═════ RECORDED DATA
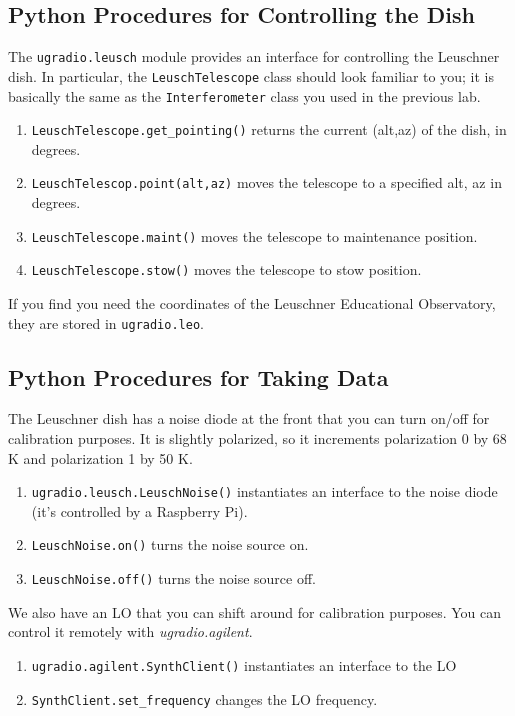 \documentclass[psfig,preprint]{aastex}
\begin{document}
\subsection{Python Procedures for Controlling the Dish}

\noindent
The {\tt ugradio.leusch} module provides an interface for controlling
the Leuschner dish.  In particular, the {\tt LeuschTelescope} class should
look familiar to you; it is basically the same as the {\tt Interferometer}
class you used in the previous lab.

\begin{enumerate}
\item {\tt LeuschTelescope.get\_pointing()} returns the current (alt,az) of the dish, in degrees.
\item {\tt LeuschTelescop.point(alt,az)} moves the telescope to a specified alt, az in degrees.
\item {\tt LeuschTelescope.maint()} moves the telescope to maintenance position.
\item {\tt LeuschTelescope.stow()} moves the telescope to stow position.
\end{enumerate}

\noindent
If you find you need the coordinates of the Leuschner Educational Observatory, they are stored in
{\tt ugradio.leo}.

\subsection{Python Procedures for Taking Data}

\noindent
The Leuschner dish has a noise diode at the front that you can turn on/off for
calibration purposes. It is slightly polarized, so it increments 
polarization 0 by 68 K and polarization 1 by 50 K.
\begin{enumerate}
\item {\tt ugradio.leusch.LeuschNoise()} instantiates an interface to the noise diode (it's controlled
by a Raspberry Pi).
\item {\tt LeuschNoise.on()} turns the noise source on.
\item {\tt LeuschNoise.off()} turns the noise source off.
\end{enumerate}

We also have an LO that you can shift around for calibration purposes.
You can control it remotely with {\it ugradio.agilent}. 
\begin{enumerate}
\item {\tt ugradio.agilent.SynthClient()} instantiates an interface to the LO
\item {\tt SynthClient.set\_frequency} changes the LO frequency.
\end{enumerate}
\end{document}
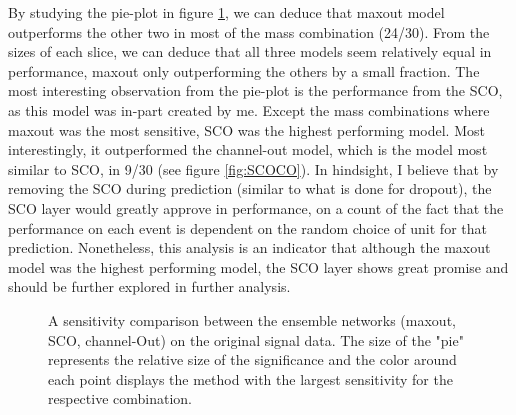 By studying the pie-plot in figure \ref{fig:EnsembleComp}, we can deduce that maxout model outperforms the other two in most of the mass 
combination (24/30). From the sizes of each slice, we can deduce that all three models seem relatively equal in performance, maxout only 
outperforming the others by a small fraction. The most interesting observation from the pie-plot is the performance from the \ac{SCO}, as 
this model was in-part created by me. Except the mass combinations where maxout was the most sensitive, \ac{SCO} was the highest performing model. 
Most interestingly, it outperformed the channel-out model, which is the model most similar to \ac{SCO}, in 9/30 (see figure \ref{fig:SCOCO}). 
In hindsight, I believe that by removing the \ac{SCO} during prediction (similar to what is done for dropout), the \ac{SCO} layer would greatly 
approve in performance, on a count of the fact that the performance on each event is dependent on the random choice of unit for that prediction.
Nonetheless, this analysis is an indicator that although the maxout model was the highest performing model, the \ac{SCO} layer shows 
great promise and should be further explored in further analysis. 
\begin{figure}
    \caption[A sensitivity comparison between the ensemble networks (maxout, \ac{SCO}, channel-Out) on the original 
    signal data.]{A sensitivity comparison between the ensemble networks (maxout, \ac{SCO}, channel-Out) on the original 
    signal data. The size of the "pie" represents the relative size of the significance and the color around each 
    point displays the method with the largest sensitivity for the respective combination.}
    \label{fig:EnsembleComp}
\end{figure}

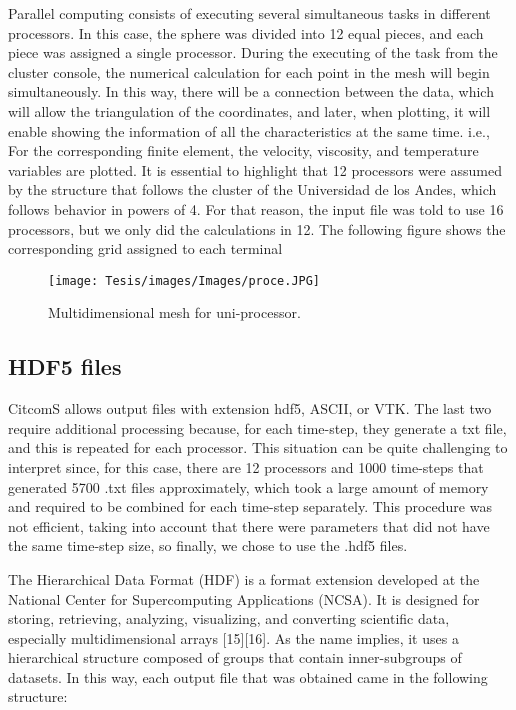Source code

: \documentclass[../main.tex]{subfiles}
\begin{document}
Parallel computing consists of executing several simultaneous tasks in different processors. In this case, the sphere was divided into 12 equal pieces, and each piece was assigned a single processor. During the executing of the task from the cluster console, the numerical calculation for each point in the mesh will begin simultaneously. In this way, there will be a connection between the data, which will allow the triangulation of the coordinates, and later, when plotting, it will enable showing the information of all the characteristics at the same time. i.e., For the corresponding finite element, the velocity, viscosity, and temperature variables are plotted. It is essential to highlight that 12 processors were assumed by the structure that follows the cluster of the Universidad de los Andes, which follows behavior in powers of 4. For that reason, the input file was told to use 16 processors, but we only did the calculations in 12. The following figure shows the corresponding grid assigned to each terminal
\begin{figure}[h]
    \centering
    \texttt{[image: Tesis/images/Images/proce.JPG]}
    \label{fig:my_label}
    \centering
    \caption{Multidimensional mesh for uni-processor.}
\end{figure}

\vspace{5mm}



\subsection{HDF5 files}

CitcomS allows output files with extension hdf5, ASCII, or VTK. The last two require additional processing because, for each time-step, they generate a txt file, and this is repeated for each processor. This situation can be quite challenging to interpret since, for this case, there are 12 processors and 1000 time-steps that generated  5700 .txt files approximately, which took a large amount of memory and required to be combined for each time-step separately. This procedure was not efficient, taking into account that there were parameters that did not have the same time-step size, so finally, we chose to use the .hdf5 files.


The Hierarchical Data Format (HDF) is a format extension developed at the National Center for Supercomputing Applications (NCSA). It is designed for storing, retrieving, analyzing, visualizing, and converting scientific data, especially multidimensional arrays [15][16]. As the name implies, it uses a hierarchical structure composed of groups that contain inner-subgroups of datasets. In this way, each output file that was obtained came in the following structure: 
\end{document}
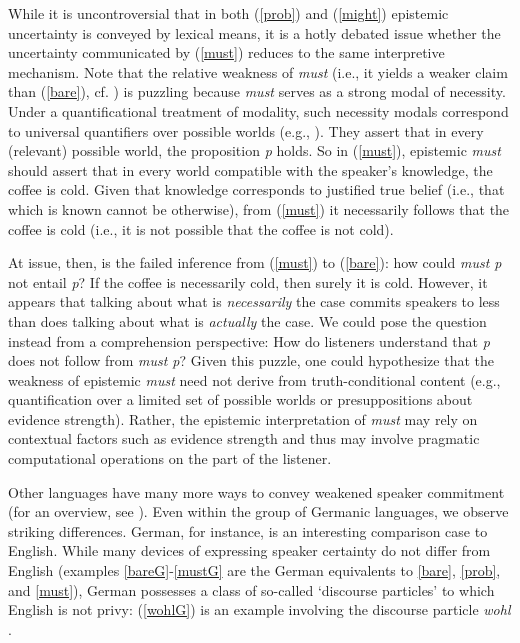 \documentclass[11pt]{article}
\begin{document}
While it is uncontroversial that in both (\ref{prob}) and (\ref{might}) epistemic uncertainty is conveyed by lexical means, it is a hotly debated issue whether the uncertainty communicated by (\ref{must}) reduces to the same interpretive mechanism. Note that the relative weakness of \emph{must} (i.e., it yields a weaker claim than (\ref{bare}), cf. \citealp{karttunen1972}) is puzzling because \emph{must} serves as a strong modal of necessity. Under a quantificational treatment of modality, such necessity modals correspond to universal quantifiers over possible worlds (e.g., \citealp{kratzer1991}). They assert that in every (relevant) possible world, the proposition \emph{p} holds. So in (\ref{must}), epistemic \emph{must} should assert that in every world compatible with the speaker's knowledge, the coffee is cold. Given that knowledge corresponds to justified true belief (i.e., that which is known cannot be otherwise), from (\ref{must}) it necessarily follows that the coffee is cold (i.e., it is not possible that the coffee is not cold).

At issue, then, is the failed inference from (\ref{must}) to (\ref{bare}): how could \emph{must p} not entail \emph{p}? If the coffee is necessarily cold, then surely it is cold. However, it appears that talking about what is \emph{necessarily} the case commits speakers to less than does talking about what is \emph{actually} the case. We could pose the question instead from a comprehension perspective: How do listeners understand that \emph{p} does not follow from \emph{must p}? Given this puzzle, one could hypothesize that the weakness of epistemic \emph{must} need not derive from truth-conditional content (e.g., quantification over a limited set of possible worlds or presuppositions about evidence strength). Rather, the epistemic interpretation of \emph{must} may rely on contextual factors such as evidence strength and thus may involve pragmatic computational operations on the part of the listener.

Other languages have many more ways to convey weakened speaker commitment (for an overview, see \citealp{Aikhenvald2004,Drubig2001,Nuyts2001}). Even within the group of Germanic languages, we observe striking differences. German, for instance, is an interesting comparison case to English. While many devices of expressing speaker certainty do not differ from English (examples \ref{bareG}-\ref{mustG} are the German equivalents to \ref{bare}, \ref{prob}, and \ref{must}), German possesses a class of so-called `discourse particles' to which English is not privy: (\ref{wohlG}) is an example involving the discourse particle \emph{wohl} \citep{Zimmermann2004}. 
\end{document}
══════════
■ **TASK BRIEF**
Word for word, retype the material above without its pictures.

■ **RESULT BELOW**
 \documentclass[psfig,preprint]{aastex}
\begin{document}
\subsection{Python Procedures for Controlling the Dish}

\noindent
The {\tt ugradio.leusch} module provides an interface for controlling
the Leuschner dish.  In particular, the {\tt LeuschTelescope} class should
look familiar to you; it is basically the same as the {\tt Interferometer}
class you used in the previous lab.

\begin{enumerate}
\item {\tt LeuschTelescope.get\_pointing()} returns the current (alt,az) of the dish, in degrees.
\item {\tt LeuschTelescop.point(alt,az)} moves the telescope to a specified alt, az in degrees.
\item {\tt LeuschTelescope.maint()} moves the telescope to maintenance position.
\item {\tt LeuschTelescope.stow()} moves the telescope to stow position.
\end{enumerate}

\noindent
If you find you need the coordinates of the Leuschner Educational Observatory, they are stored in
{\tt ugradio.leo}.

\subsection{Python Procedures for Taking Data}

\noindent
The Leuschner dish has a noise diode at the front that you can turn on/off for
calibration purposes. It is slightly polarized, so it increments 
polarization 0 by 68 K and polarization 1 by 50 K.
\begin{enumerate}
\item {\tt ugradio.leusch.LeuschNoise()} instantiates an interface to the noise diode (it's controlled
by a Raspberry Pi).
\item {\tt LeuschNoise.on()} turns the noise source on.
\item {\tt LeuschNoise.off()} turns the noise source off.
\end{enumerate}

We also have an LO that you can shift around for calibration purposes.
You can control it remotely with {\it ugradio.agilent}. 
\begin{enumerate}
\item {\tt ugradio.agilent.SynthClient()} instantiates an interface to the LO
\item {\tt SynthClient.set\_frequency} changes the LO frequency.
\end{enumerate}
\end{document}
 By studying the pie-plot in figure \ref{fig:EnsembleComp}, we can deduce that maxout model outperforms the other two in most of the mass 
combination (24/30). From the sizes of each slice, we can deduce that all three models seem relatively equal in performance, maxout only 
outperforming the others by a small fraction. The most interesting observation from the pie-plot is the performance from the \ac{SCO}, as 
this model was in-part created by me. Except the mass combinations where maxout was the most sensitive, \ac{SCO} was the highest performing model. 
Most interestingly, it outperformed the channel-out model, which is the model most similar to \ac{SCO}, in 9/30 (see figure \ref{fig:SCOCO}). 
In hindsight, I believe that by removing the \ac{SCO} during prediction (similar to what is done for dropout), the \ac{SCO} layer would greatly 
approve in performance, on a count of the fact that the performance on each event is dependent on the random choice of unit for that prediction.
Nonetheless, this analysis is an indicator that although the maxout model was the highest performing model, the \ac{SCO} layer shows 
great promise and should be further explored in further analysis. 
\begin{figure}
    \caption[A sensitivity comparison between the ensemble networks (maxout, \ac{SCO}, channel-Out) on the original 
    signal data.]{A sensitivity comparison between the ensemble networks (maxout, \ac{SCO}, channel-Out) on the original 
    signal data. The size of the "pie" represents the relative size of the significance and the color around each 
    point displays the method with the largest sensitivity for the respective combination.}
    \label{fig:EnsembleComp}
\end{figure}

Source code

: \documentclass[../main.tex]{subfiles}
\begin{document}
Parallel computing consists of executing several simultaneous tasks in different processors. In this case, the sphere was divided into 12 equal pieces, and each piece was assigned a single processor. During the executing of the task from the cluster console, the numerical calculation for each point in the mesh will begin simultaneously. In this way, there will be a connection between the data, which will allow the triangulation of the coordinates, and later, when plotting, it will enable showing the information of all the characteristics at the same time. i.e., For the corresponding finite element, the velocity, viscosity, and temperature variables are plotted. It is essential to highlight that 12 processors were assumed by the structure that follows the cluster of the Universidad de los Andes, which follows behavior in powers of 4. For that reason, the input file was told to use 16 processors, but we only did the calculations in 12. The following figure shows the corresponding grid assigned to each terminal
\begin{figure}[h]
    \centering
    \texttt{[image: Tesis/images/Images/proce.JPG]}
    \label{fig:my_label}
    \centering
    \caption{Multidimensional mesh for uni-processor.}
\end{figure}

\vspace{5mm}



\subsection{HDF5 files}

CitcomS allows output files with extension hdf5, ASCII, or VTK. The last two require additional processing because, for each time-step, they generate a txt file, and this is repeated for each processor. This situation can be quite challenging to interpret since, for this case, there are 12 processors and 1000 time-steps that generated  5700 .txt files approximately, which took a large amount of memory and required to be combined for each time-step separately. This procedure was not efficient, taking into account that there were parameters that did not have the same time-step size, so finally, we chose to use the .hdf5 files.


The Hierarchical Data Format (HDF) is a format extension developed at the National Center for Supercomputing Applications (NCSA). It is designed for storing, retrieving, analyzing, visualizing, and converting scientific data, especially multidimensional arrays [15][16]. As the name implies, it uses a hierarchical structure composed of groups that contain inner-subgroups of datasets. In this way, each output file that was obtained came in the following structure: 
\end{document}
 \documentclass[11pt]{article}
\begin{document}
While it is uncontroversial that in both (\ref{prob}) and (\ref{might}) epistemic uncertainty is conveyed by lexical means, it is a hotly debated issue whether the uncertainty communicated by (\ref{must}) reduces to the same interpretive mechanism. Note that the relative weakness of \emph{must} (i.e., it yields a weaker claim than (\ref{bare}), cf. \citealp{karttunen1972}) is puzzling because \emph{must} serves as a strong modal of necessity. Under a quantificational treatment of modality, such necessity modals correspond to universal quantifiers over possible worlds (e.g., \citealp{kratzer1991}). They assert that in every (relevant) possible world, the proposition \emph{p} holds. So in (\ref{must}), epistemic \emph{must} should assert that in every world compatible with the speaker's knowledge, the coffee is cold. Given that knowledge corresponds to justified true belief (i.e., that which is known cannot be otherwise), from (\ref{must}) it necessarily follows that the coffee is cold (i.e., it is not possible that the coffee is not cold).

At issue, then, is the failed inference from (\ref{must}) to (\ref{bare}): how could \emph{must p} not entail \emph{p}? If the coffee is necessarily cold, then surely it is cold. However, it appears that talking about what is \emph{necessarily} the case commits speakers to less than does talking about what is \emph{actually} the case. We could pose the question instead from a comprehension perspective: How do listeners understand that \emph{p} does not follow from \emph{must p}? Given this puzzle, one could hypothesize that the weakness of epistemic \emph{must} need not derive from truth-conditional content (e.g., quantification over a limited set of possible worlds or presuppositions about evidence strength). Rather, the epistemic interpretation of \emph{must} may rely on contextual factors such as evidence strength and thus may involve pragmatic computational operations on the part of the listener.

Other languages have many more ways to convey weakened speaker commitment (for an overview, see \citealp{Aikhenvald2004,Drubig2001,Nuyts2001}). Even within the group of Germanic languages, we observe striking differences. German, for instance, is an interesting comparison case to English. While many devices of expressing speaker certainty do not differ from English (examples \ref{bareG}-\ref{mustG} are the German equivalents to \ref{bare}, \ref{prob}, and \ref{must}), German possesses a class of so-called `discourse particles' to which English is not privy: (\ref{wohlG}) is an example involving the discourse particle \emph{wohl} \citep{Zimmermann2004}. 
\end{document}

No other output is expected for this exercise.